Doch Erleichterungen im russischen Adoptionsrecht seit Mai 2022 sprächen eine andere Sprache, so die Menschenrechtsbeauftragte: Präsident Putin gehe es darum, die Verschleppungen zu legalisieren. Kiew bemühe sich mit Unterstützung internationaler Organisationen um die Rückführung der Kinder, es gebe auch einzelne Erfolge. Die Gespräche mit der russischen Seite könne sie aber aus Sicherheitsgründen nicht kommentieren, so Altunina auf die Frage eines Mitglieds der Unionsfraktion. Gleiches gelte auch für die Verhandlungen über die Freilassung der etwa 1.500 Kriegsgefangenen. Als noch größeres Problem bezeichnete die Menschenrechtsbeauftragte in diesem Zusammenhang die Lage der rund 20.000 gefangenen Zivilisten. Russland verweigere Gespräche, die genaue Identität der Menschen sei daher schwer festzustellen.
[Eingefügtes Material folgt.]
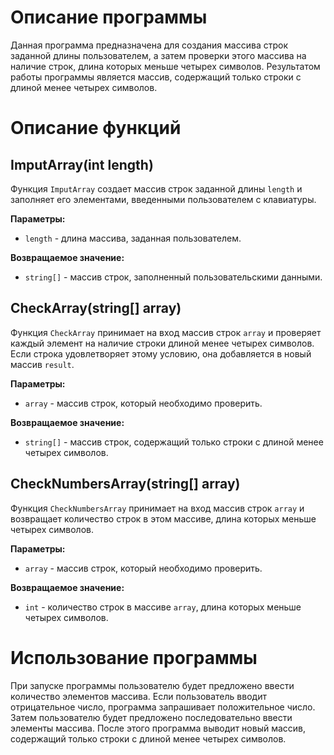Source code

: # Описание программы

Данная программа предназначена для создания массива строк заданной длины пользователем, а затем проверки этого массива на наличие строк, длина которых меньше четырех символов. Результатом работы программы является массив, содержащий только строки с длиной менее четырех символов.

# Описание функций

## ImputArray(int length)

Функция `ImputArray` создает массив строк заданной длины `length` и заполняет его элементами, введенными пользователем с клавиатуры.

**Параметры:**

- `length` - длина массива, заданная пользователем.

**Возвращаемое значение:**

- `string[]` - массив строк, заполненный пользовательскими данными.

## CheckArray(string[] array)

Функция `CheckArray` принимает на вход массив строк `array` и проверяет каждый элемент на наличие строки длиной менее четырех символов. Если строка удовлетворяет этому условию, она добавляется в новый массив `result`.

**Параметры:**

- `array` - массив строк, который необходимо проверить.

**Возвращаемое значение:**

- `string[]` - массив строк, содержащий только строки с длиной менее четырех символов.

## CheckNumbersArray(string[] array)

Функция `CheckNumbersArray` принимает на вход массив строк `array` и возвращает количество строк в этом массиве, длина которых меньше четырех символов.

**Параметры:**

- `array` - массив строк, который необходимо проверить.

**Возвращаемое значение:**

- `int` - количество строк в массиве `array`, длина которых меньше четырех символов.

# Использование программы

При запуске программы пользователю будет предложено ввести количество элементов массива. Если пользователь вводит отрицательное число, программа запрашивает положительное число. Затем пользователю будет предложено последовательно ввести элементы массива. После этого программа выводит новый массив, содержащий только строки с длиной менее четырех символов.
Die Lage der Kinder in der Ukraine sei schwer: Insgesamt wurden laut Altunina 459 getötet und 914 verletzt - über 90 Kinder hätten Arme oder Beine verloren und benötigten dringend Hilfe. Es gehe konkret um Prothesen, Rehabilitation oder medizinische Behandlungen, so die Menschenrechtsbeauftragte. Auch gebe es großen Bedarf an psychologischer Hilfe, wahrscheinlich auf Jahre, so Altunina auf Nachfrage der Fraktion Bündnis 90/Die Grünen. In großer Gefahr seien auch ältere Menschen, betonte Altunina und antwortete damit auf eine Frage der Linksfraktion: Ältere könnten die Kriegsgebieten oft nicht so einfach verlassen. Gerade in der Ostukraine hätten 70 Prozent der Menschen noch nie ihre Heimat verlassen - es bedeute extremen Stress für sie, wegzugehen.

Die humanitäre Situation in den besetzten und von Kriegshandlungen betroffenen Gebieten in der Ukraine schilderte Altunina als dramatisch. Über 13 Millionen Menschen lebten aktuell in diesen Gebieten. Seit Kriegsbeginn seien mehr als 120.000 Wohnhäuser durch die russischen Angriffe zerstört und die zivile Infrastruktur stark beschädigt worden - im Osten sei sie weitgehend zusammengebrochen. Hier lebten die Menschen ohne Gas, Wasser und Strom. Gerade die Situation von Schwangeren und Neugeborenen sei schwer. Da auch Kranken- und Geburtshäuser Ziel von Beschuss würden, müssten Frauen in Kellern und Bunkern ihre Kinder gebären - meist ohne jede medizinische Hilfe, berichtete Altunina auf eine Nachfrage einer SPD-Abgeordneten.

Diese Situation habe zu etwa 4,8 Millionen Binnenflüchtlingen geführt. Das Land ganz verlassen hätten inzwischen 7,9 Millionen Ukrainer und Ukrainerinnen, sie lebten im EU-Ausland. Altunina zeigte sich dankbar für die Aufnahme von etwa einer Millionen ukrainischen Geflüchteten in Deutschland, mahnte jedoch gleichzeitig, Attacken gegen sie oder ihre Unterkünfte strafrechtlich zu verfolgen.

Auf die Frage eines Mitglieds der AfD-Fraktion zum Vorwurf der Unterdrückung der russischen Sprache in der Ukraine verwies Altunina darauf, dass die Ukraine immer ein bilinguales Land gewesen sei - in der in der Ostukraine sei vorwiegend Russisch gesprochen worden. Eltern hätten die Möglichkeit gehabt, Kinder in eine russisch oder ukrainisch sprechende Schule zu schicken. Doch seit dem Krieg sei die Zahl der Anmeldungen massiv gesunken. Viele Ukrainer, die früher Russisch gesprochen hätten, lernten nun Ukrainisch. Sie selbst sei dafür ein Beispiel, sagte Altunina.